── Records for processing ──

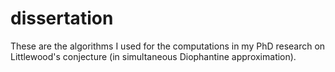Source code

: # dissertation
These are the algorithms I used for the computations in my PhD research on Littlewood's conjecture (in simultaneous Diophantine approximation).
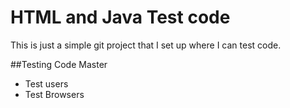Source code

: # HTML and Java Test code

This is just a simple git project that I set up where I can test code. 

##Testing Code Master
* Test users
* Test Browsers
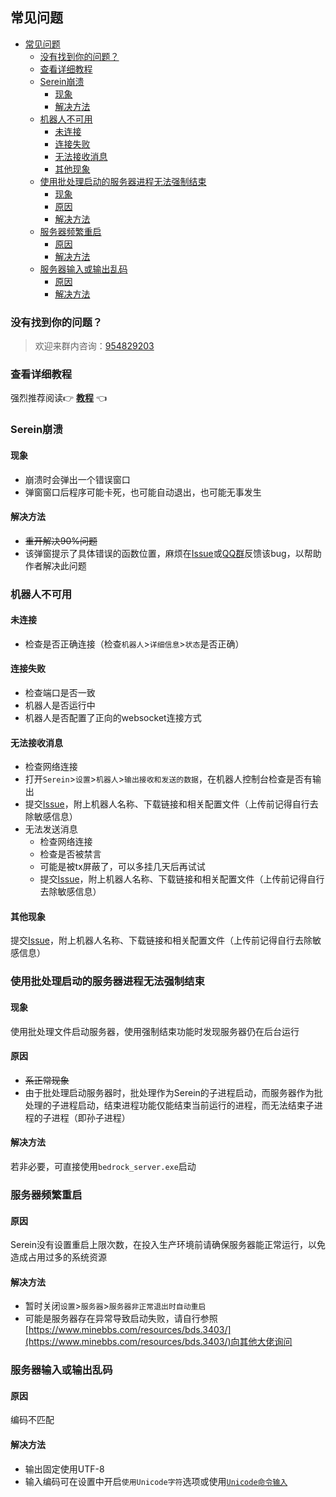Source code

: ## 常见问题  

- [常见问题](#常见问题)
  - [没有找到你的问题？](#没有找到你的问题)
  - [查看详细教程](#查看详细教程)
  - [Serein崩溃](#serein崩溃)
    - [现象](#现象)
    - [解决方法](#解决方法)
  - [机器人不可用](#机器人不可用)
    - [未连接](#未连接)
    - [连接失败](#连接失败)
    - [无法接收消息](#无法接收消息)
    - [其他现象](#其他现象)
  - [使用批处理启动的服务器进程无法强制结束](#使用批处理启动的服务器进程无法强制结束)
    - [现象](#现象-1)
    - [原因](#原因)
    - [解决方法](#解决方法-1)
  - [服务器频繁重启](#服务器频繁重启)
    - [原因](#原因-1)
    - [解决方法](#解决方法-2)
  - [服务器输入或输出乱码](#服务器输入或输出乱码)
    - [原因](#原因-2)
    - [解决方法](#解决方法-3)

### 没有找到你的问题？
> 欢迎来群内咨询：[954829203](https://jq.qq.com/?_wv=1027&amp;k=XNZqPSPv)



### 查看详细教程
强烈推荐阅读👉 **[教程](Tutorial.md)** 👈  



### Serein崩溃
#### 现象
- 崩溃时会弹出一个错误窗口
- 弹窗窗口后程序可能卡死，也可能自动退出，也可能无事发生

#### 解决方法
- ~~重开解决90%问题~~
- 该弹窗提示了具体错误的函数位置，麻烦在[Issue](https://github.com/Zaitonn/Serein/issues/new)或[QQ群](https://jq.qq.com/?_wv=1027&amp;k=XNZqPSPv)反馈该bug，以帮助作者解决此问题



### 机器人不可用

#### 未连接
  - 检查是否正确连接（检查`机器人`>`详细信息`>`状态`是否正确）  


#### 连接失败 
  - 检查端口是否一致
  - 机器人是否运行中
  - 机器人是否配置了正向的websocket连接方式


#### 无法接收消息
  - 检查网络连接
  - 打开`Serein`>`设置`>`机器人`>`输出接收和发送的数据`，在机器人控制台检查是否有输出
  - 提交[Issue](https://github.com/Zaitonn/Serein/issues/new)，附上机器人名称、下载链接和相关配置文件（上传前记得自行去除敏感信息）
- 无法发送消息
  - 检查网络连接
  - 检查是否被禁言
  - 可能是被tx屏蔽了，可以多挂几天后再试试
  - 提交[Issue](https://github.com/Zaitonn/Serein/issues/new)，附上机器人名称、下载链接和相关配置文件（上传前记得自行去除敏感信息）


#### 其他现象
提交[Issue](https://github.com/Zaitonn/Serein/issues/new)，附上机器人名称、下载链接和相关配置文件（上传前记得自行去除敏感信息）




### 使用批处理启动的服务器进程无法强制结束

#### 现象
使用批处理文件启动服务器，使用强制结束功能时发现服务器仍在后台运行

#### 原因
- ~~系正常现象~~
- 由于批处理启动服务器时，批处理作为Serein的子进程启动，而服务器作为批处理的子进程启动，结束进程功能仅能结束当前运行的进程，而无法结束子进程的子进程（即孙子进程）

#### 解决方法
若非必要，可直接使用`bedrock_server.exe`启动




### 服务器频繁重启
#### 原因
Serein没有设置重启上限次数，在投入生产环境前请确保服务器能正常运行，以免造成占用过多的系统资源 

#### 解决方法

- 暂时关闭`设置`>`服务器`>`服务器非正常退出时自动重启`
- 可能是服务器存在异常导致启动失败，请自行参照[https://www.minebbs.com/resources/bds.3403/](https://www.minebbs.com/resources/bds.3403/)向其他大佬询问



### 服务器输入或输出乱码
#### 原因
编码不匹配

#### 解决方法
- 输出固定使用UTF-8
- 输入编码可在设置中开启`使用Unicode字符`选项或使用[`Unicode命令输入`](Command.md#\#在服务器中执行命令)

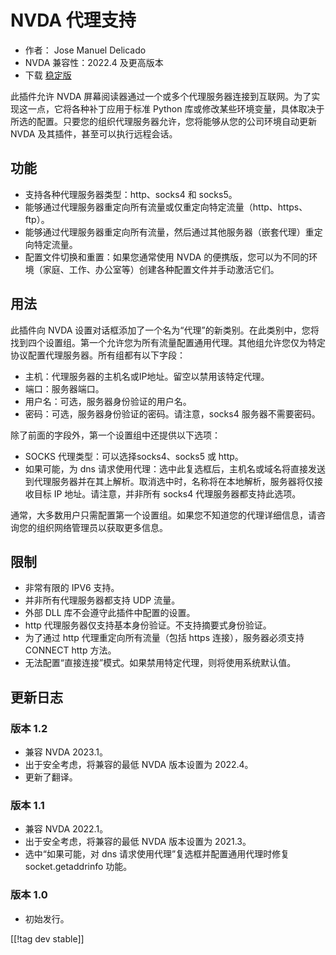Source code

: # NVDA 代理支持 #

* 作者： Jose Manuel Delicado
* NVDA 兼容性：2022.4 及更高版本
* 下载 [稳定版][1]

此插件允许 NVDA 屏幕阅读器通过一个或多个代理服务器连接到互联网。为了实现这一点，它将各种补丁应用于标准 Python
库或修改某些环境变量，具体取决于所选的配置。只要您的组织代理服务器允许，您将能够从您的公司环境自动更新 NVDA 及其插件，甚至可以执行远程会话。

## 功能

* 支持各种代理服务器类型：http、socks4 和 socks5。
* 能够通过代理服务器重定向所有流量或仅重定向特定流量（http、https、ftp）。
* 能够通过代理服务器重定向所有流量，然后通过其他服务器（嵌套代理）重定向特定流量。
* 配置文件切换和重置：如果您通常使用 NVDA 的便携版，您可以为不同的环境（家庭、工作、办公室等）创建各种配置文件并手动激活它们。

## 用法

此插件向 NVDA
设置对话框添加了一个名为“代理”的新类别。在此类别中，您将找到四个设置组。第一个允许您为所有流量配置通用代理。其他组允许您仅为特定协议配置代理服务器。所有组都有以下字段：

* 主机：代理服务器的主机名或IP地址。留空以禁用该特定代理。
* 端口：服务器端口。
* 用户名：可选，服务器身份验证的用户名。
* 密码：可选，服务器身份验证的密码。请注意，socks4 服务器不需要密码。

除了前面的字段外，第一个设置组中还提供以下选项：

* SOCKS 代理类型：可以选择socks4、socks5 或 http。
* 如果可能，为 dns 请求使用代理：选中此复选框后，主机名或域名将直接发送到代理服务器并在其上解析。取消选中时，名称将在本地解析，服务器将仅接收目标
  IP 地址。请注意，并非所有 socks4 代理服务器都支持此选项。

通常，大多数用户只需配置第一个设置组。如果您不知道您的代理详细信息，请咨询您的组织网络管理员以获取更多信息。

## 限制

* 非常有限的 IPV6 支持。
* 并非所有代理服务器都支持 UDP 流量。
* 外部 DLL 库不会遵守此插件中配置的设置。
* http 代理服务器仅支持基本身份验证。不支持摘要式身份验证。
* 为了通过 http 代理重定向所有流量（包括 https 连接），服务器必须支持 CONNECT http 方法。
* 无法配置“直接连接”模式。如果禁用特定代理，则将使用系统默认值。

## 更新日志

### 版本 1.2

* 兼容 NVDA 2023.1。
* 出于安全考虑，将兼容的最低 NVDA 版本设置为 2022.4。
* 更新了翻译。

### 版本 1.1

* 兼容 NVDA 2022.1。
* 出于安全考虑，将兼容的最低 NVDA 版本设置为 2021.3。
* 选中“如果可能，对 dns 请求使用代理”复选框并配置通用代理时修复 socket.getaddrinfo 功能。

### 版本 1.0

* 初始发行。

[[!tag dev stable]]

[1]: https://addons.nvda-project.org/files/get.php?file=nvdaproxy
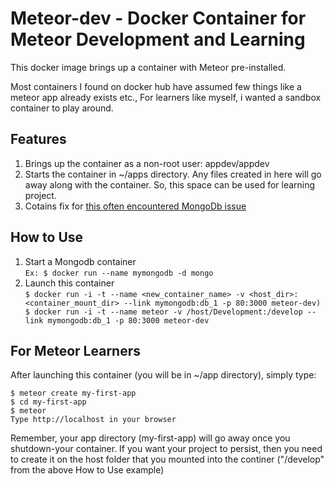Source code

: # Meteor-dev - Docker Container for Meteor Development and Learning  

This docker image brings up a container with Meteor pre-installed.

Most containers I found on docker hub have assumed few things like a meteor app already exists etc., For learners like myself, i wanted a sandbox container to play around. 

## Features  

1. Brings up the container as a non-root user: appdev/appdev  
2. Starts the container in ~/apps directory. Any files created in here will go away along with the container. So, this space can be used for learning project.  
3. Cotains fix for [this often encountered MongoDb issue](https://github.com/meteor/meteor/issues/4019)  

## How to Use  

1. Start a Mongodb container   
	`Ex: $ docker run --name mymongodb -d mongo`
2. Launch this container  
	`$ docker run -i -t --name <new_container_name> -v <host_dir>:<container_mount_dir> --link mymongodb:db_1 -p 80:3000 meteor-dev)     
     $ docker run -i -t --name meteor -v /host/Development:/develop --link mymongodb:db_1 -p 80:3000 meteor-dev  `  

## For Meteor Learners  

After launching this container (you will be in ~/app directory), simply type:  

	$ meteor create my-first-app  
	$ cd my-first-app  
	$ meteor  
	Type http://localhost in your browser 

Remember, your app directory (my-first-app) will go away once you shutdown-your container. If you want your project to persist, then you need to create it on the host folder that you mounted into the continer ("/develop" from the above How to Use example)  









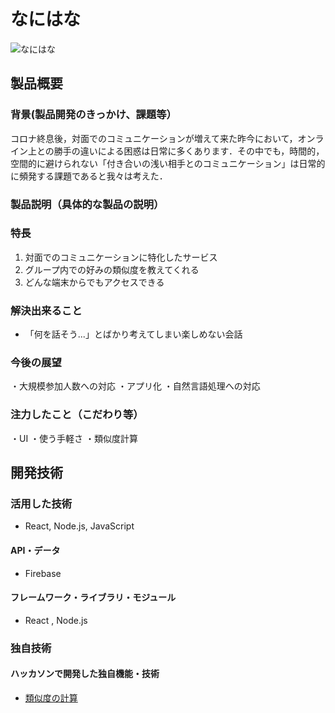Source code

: # なにはな

![なにはな](https://github.com/user-attachments/assets/22e64742-815e-4692-b199-13d0248e0cf8)

## 製品概要
### 背景(製品開発のきっかけ、課題等）
コロナ終息後，対面でのコミュニケーションが増えて来た昨今において，オンライン上との勝手の違いによる困惑は日常に多くあります．その中でも，時間的，空間的に避けられない「付き合いの浅い相手とのコミュニケーション」は日常的に頻発する課題であると我々は考えた．
### 製品説明（具体的な製品の説明）
### 特長
1. 対面でのコミュニケーションに特化したサービス
2. グループ内での好みの類似度を教えてくれる
3. どんな端末からでもアクセスできる

### 解決出来ること
- 「何を話そう...」とばかり考えてしまい楽しめない会話
### 今後の展望
・大規模参加人数への対応
・アプリ化
・自然言語処理への対応
### 注力したこと（こだわり等）
・UI
・使う手軽さ
・類似度計算

## 開発技術
### 活用した技術
- React, Node.js, JavaScript
#### API・データ
- Firebase
#### フレームワーク・ライブラリ・モジュール
- React , Node.js

### 独自技術
#### ハッカソンで開発した独自機能・技術
- [類似度の計算](https://github.com/jphacks/sd_2407/commit/8c2589ccb7ca97cc831029f412a938c0957b9aa1)
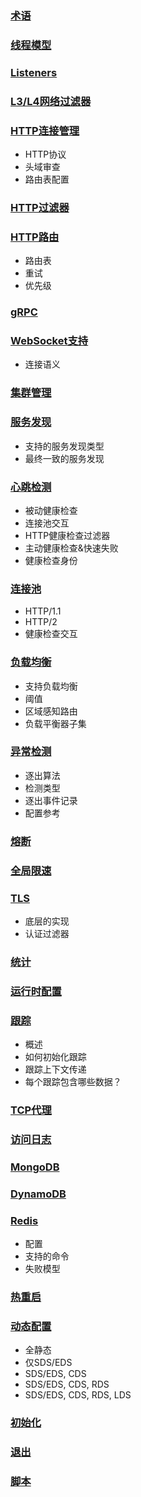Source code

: ### [术语](Architectureoverview/Terminology.md)

### [线程模型](Architectureoverview/Threadingmodel.md)

### [Listeners](Architectureoverview/Listeners.md)

### [L3/L4网络过滤器](Architectureoverview/Networkfilters.md)

### [HTTP连接管理](Architectureoverview/HTTPconnectionmanagement.md)
- HTTP协议
- 头域审查
- 路由表配置

### [HTTP过滤器](Architectureoverview/HTTPfilters.md)

### [HTTP路由](Architectureoverview/HTTProuting.md)
- 路由表
- 重试
- 优先级

### [gRPC](Architectureoverview/gRPC.md)

### [WebSocket支持](Architectureoverview/WebSocketsupport.md)
- 连接语义

### [集群管理](Architectureoverview/Clustermanager.md)

### [服务发现](Architectureoverview/Servicediscovery.md)
- 支持的服务发现类型
- 最终一致的服务发现

### [心跳检测](Architectureoverview/Healthchecking.md)
- 被动健康检查
- 连接池交互
- HTTP健康检查过滤器
- 主动健康检查&快速失败
- 健康检查身份

### [连接池](Architectureoverview/Connectionpooling.md)
- HTTP/1.1
- HTTP/2
- 健康检查交互

### [负载均衡](Architectureoverview/Loadbalancing.md)
- 支持负载均衡
- 阈值
- 区域感知路由
- 负载平衡器子集

### [异常检测](Architectureoverview/Outlierdetection.md)
- 逐出算法
- 检测类型
- 逐出事件记录
- 配置参考

### [熔断](Architectureoverview/Circuitbreaking.md)

### [全局限速](Architectureoverview/Globalratelimiting.md)

### [TLS](Architectureoverview/TLS.md)
- 底层的实现
- 认证过滤器

### [统计](Architectureoverview/Statistics.md)

### [运行时配置](Architectureoverview/Runtimeconfiguration.md)

### [跟踪](Architectureoverview/Tracing.md)
- 概述
- 如何初始化跟踪
- 跟踪上下文传递
- 每个跟踪包含哪些数据？

### [TCP代理](Architectureoverview/TCPproxy.md)

### [访问日志](Architectureoverview/Accesslogging.md)

### [MongoDB](Architectureoverview/MongoDB.md)

### [DynamoDB](Architectureoverview/DynamoDB.md)

### [Redis](Architectureoverview/Redis.md)
- 配置
- 支持的命令
- 失败模型

### [热重启](Architectureoverview/Hotrestart.md)

### [动态配置](Architectureoverview/Dynamicconfiguration.md)
- 全静态
- 仅SDS/EDS
- SDS/EDS, CDS
- SDS/EDS, CDS, RDS
- SDS/EDS, CDS, RDS, LDS

### [初始化](Architectureoverview/Initialization.md)

### [退出](Architectureoverview/Draining.md)

### [脚本](Architectureoverview/Scripting.md)
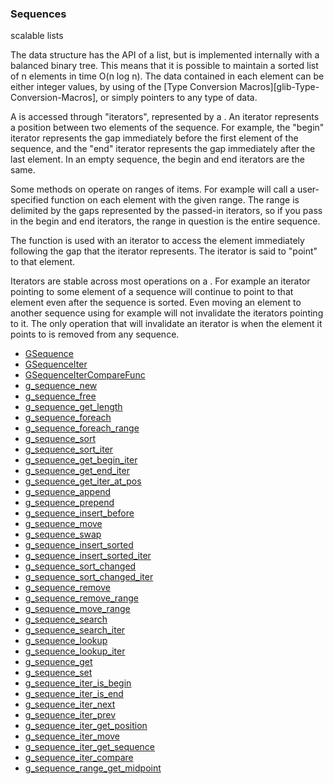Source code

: ### Sequences

scalable lists

 The [](GSequence) data structure has the API of a list, but is
 implemented internally with a balanced binary tree. This means that
 it is possible to maintain a sorted list of n elements in time O(n log n).
 The data contained in each element can be either integer values, by using
 of the [Type Conversion Macros][glib-Type-Conversion-Macros], or simply
 pointers to any type of data.

 A [](GSequence) is accessed through "iterators", represented by a
 [](GSequenceIter). An iterator represents a position between two
 elements of the sequence. For example, the "begin" iterator
 represents the gap immediately before the first element of the
 sequence, and the "end" iterator represents the gap immediately
 after the last element. In an empty sequence, the begin and end
 iterators are the same.

 Some methods on [](GSequence) operate on ranges of items. For example
 [](g_sequence_foreach_range) will call a user-specified function on
 each element with the given range. The range is delimited by the
 gaps represented by the passed-in iterators, so if you pass in the
 begin and end iterators, the range in question is the entire
 sequence.

 The function [](g_sequence_get) is used with an iterator to access the
 element immediately following the gap that the iterator represents.
 The iterator is said to "point" to that element.

 Iterators are stable across most operations on a [](GSequence). For
 example an iterator pointing to some element of a sequence will
 continue to point to that element even after the sequence is sorted.
 Even moving an element to another sequence using for example
 [](g_sequence_move_range) will not invalidate the iterators pointing
 to it. The only operation that will invalidate an iterator is when
 the element it points to is removed from any sequence.

* [GSequence]()
* [GSequenceIter]()
* [GSequenceIterCompareFunc]()
* [g_sequence_new]()
* [g_sequence_free]()
* [g_sequence_get_length]()
* [g_sequence_foreach]()
* [g_sequence_foreach_range]()
* [g_sequence_sort]()
* [g_sequence_sort_iter]()
* [g_sequence_get_begin_iter]()
* [g_sequence_get_end_iter]()
* [g_sequence_get_iter_at_pos]()
* [g_sequence_append]()
* [g_sequence_prepend]()
* [g_sequence_insert_before]()
* [g_sequence_move]()
* [g_sequence_swap]()
* [g_sequence_insert_sorted]()
* [g_sequence_insert_sorted_iter]()
* [g_sequence_sort_changed]()
* [g_sequence_sort_changed_iter]()
* [g_sequence_remove]()
* [g_sequence_remove_range]()
* [g_sequence_move_range]()
* [g_sequence_search]()
* [g_sequence_search_iter]()
* [g_sequence_lookup]()
* [g_sequence_lookup_iter]()
* [g_sequence_get]()
* [g_sequence_set]()
* [g_sequence_iter_is_begin]()
* [g_sequence_iter_is_end]()
* [g_sequence_iter_next]()
* [g_sequence_iter_prev]()
* [g_sequence_iter_get_position]()
* [g_sequence_iter_move]()
* [g_sequence_iter_get_sequence]()
* [g_sequence_iter_compare]()
* [g_sequence_range_get_midpoint]()
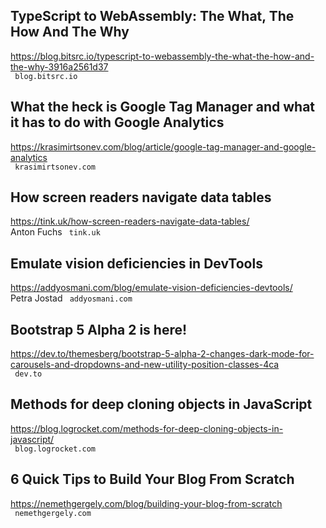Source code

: ## TypeScript to WebAssembly: The What, The How And The Why  
https://blog.bitsrc.io/typescript-to-webassembly-the-what-the-how-and-the-why-3916a2561d37  
 ` blog.bitsrc.io`
  

## What the heck is Google Tag Manager and what it has to do with Google Analytics  
https://krasimirtsonev.com/blog/article/google-tag-manager-and-google-analytics  
 ` krasimirtsonev.com`
  

## How screen readers navigate data tables  
https://tink.uk/how-screen-readers-navigate-data-tables/  
Anton Fuchs ` tink.uk`
  

## Emulate vision deficiencies in DevTools  
https://addyosmani.com/blog/emulate-vision-deficiencies-devtools/  
Petra Jostad ` addyosmani.com`
  

## Bootstrap 5 Alpha 2 is here!  
https://dev.to/themesberg/bootstrap-5-alpha-2-changes-dark-mode-for-carousels-and-dropdowns-and-new-utility-position-classes-4ca  
 ` dev.to`
  

## Methods for deep cloning objects in JavaScript  
https://blog.logrocket.com/methods-for-deep-cloning-objects-in-javascript/  
 ` blog.logrocket.com`
  

## 6 Quick Tips to Build Your Blog From Scratch  
https://nemethgergely.com/blog/building-your-blog-from-scratch  
 ` nemethgergely.com`
  

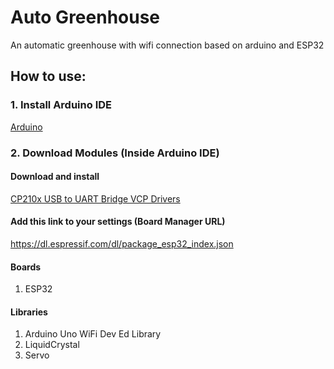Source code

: # Auto Greenhouse
An automatic greenhouse with wifi connection based on arduino and ESP32

## How to use:

### 1. Install Arduino IDE
[Arduino](https://www.arduino.cc/en/software)

### 2. Download Modules (Inside Arduino IDE)

#### Download and install
[CP210x USB to UART Bridge VCP Drivers](https://www.silabs.com/developer-tools/usb-to-uart-bridge-vcp-drivers)

#### Add this link to your settings (Board Manager URL)
https://dl.espressif.com/dl/package_esp32_index.json

#### Boards
<ol>
  <li>ESP32</li>
</ol>

#### Libraries
<ol>
  <li>Arduino Uno WiFi Dev Ed Library</li>
  <li>LiquidCrystal</li>
  <li>Servo</li>
</ol> 
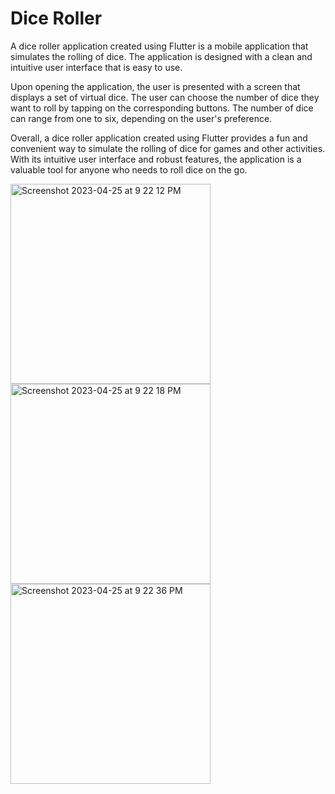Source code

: # Dice Roller


A dice roller application created using Flutter is a mobile application that simulates the rolling of dice. The application is designed with a clean and intuitive user interface that is easy to use.

Upon opening the application, the user is presented with a screen that displays a set of virtual dice. The user can choose the number of dice they want to roll by tapping on the corresponding buttons. The number of dice can range from one to six, depending on the user's preference.

Overall, a dice roller application created using Flutter provides a fun and convenient way to simulate the rolling of dice for games and other activities. With its intuitive user interface and robust features, the application is a valuable tool for anyone who needs to roll dice on the go.
<div row>
<img width="320" alt="Screenshot 2023-04-25 at 9 22 12 PM" src="https://user-images.githubusercontent.com/113085376/234334495-06357121-dc3c-4b93-be72-adad453ec577.png">
<img width="320" alt="Screenshot 2023-04-25 at 9 22 18 PM" src="https://user-images.githubusercontent.com/113085376/234334503-774eebbe-bd68-425b-8cba-dde33a49306e.png">
<img width="320" alt="Screenshot 2023-04-25 at 9 22 36 PM" src="https://user-images.githubusercontent.com/113085376/234334509-81c670a5-13a5-4340-b619-908d5ea9f0b8.png">
</div>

───

# Exercise details
Exact repeats of the lines from the first one in the data through the line containing "- [解决方法](#解决方法-1)" make up the answer. Pictures do not.

# Solution for this task
Source code

: # dissertation
These are the algorithms I used for the computations in my PhD research on Littlewood's conjecture (in simultaneous Diophantine approximation).
Source code

: # HTML and Java Test code

This is just a simple git project that I set up where I can test code. 

##Testing Code Master
* Test users
* Test Browsers
Source code

: ## 常见问题  

- [常见问题](#常见问题)
  - [没有找到你的问题？](#没有找到你的问题)
  - [查看详细教程](#查看详细教程)
  - [Serein崩溃](#serein崩溃)
    - [现象](#现象)
    - [解决方法](#解决方法)
  - [机器人不可用](#机器人不可用)
    - [未连接](#未连接)
    - [连接失败](#连接失败)
    - [无法接收消息](#无法接收消息)
    - [其他现象](#其他现象)
  - [使用批处理启动的服务器进程无法强制结束](#使用批处理启动的服务器进程无法强制结束)
    - [现象](#现象-1)
    - [原因](#原因)
    - [解决方法](#解决方法-1)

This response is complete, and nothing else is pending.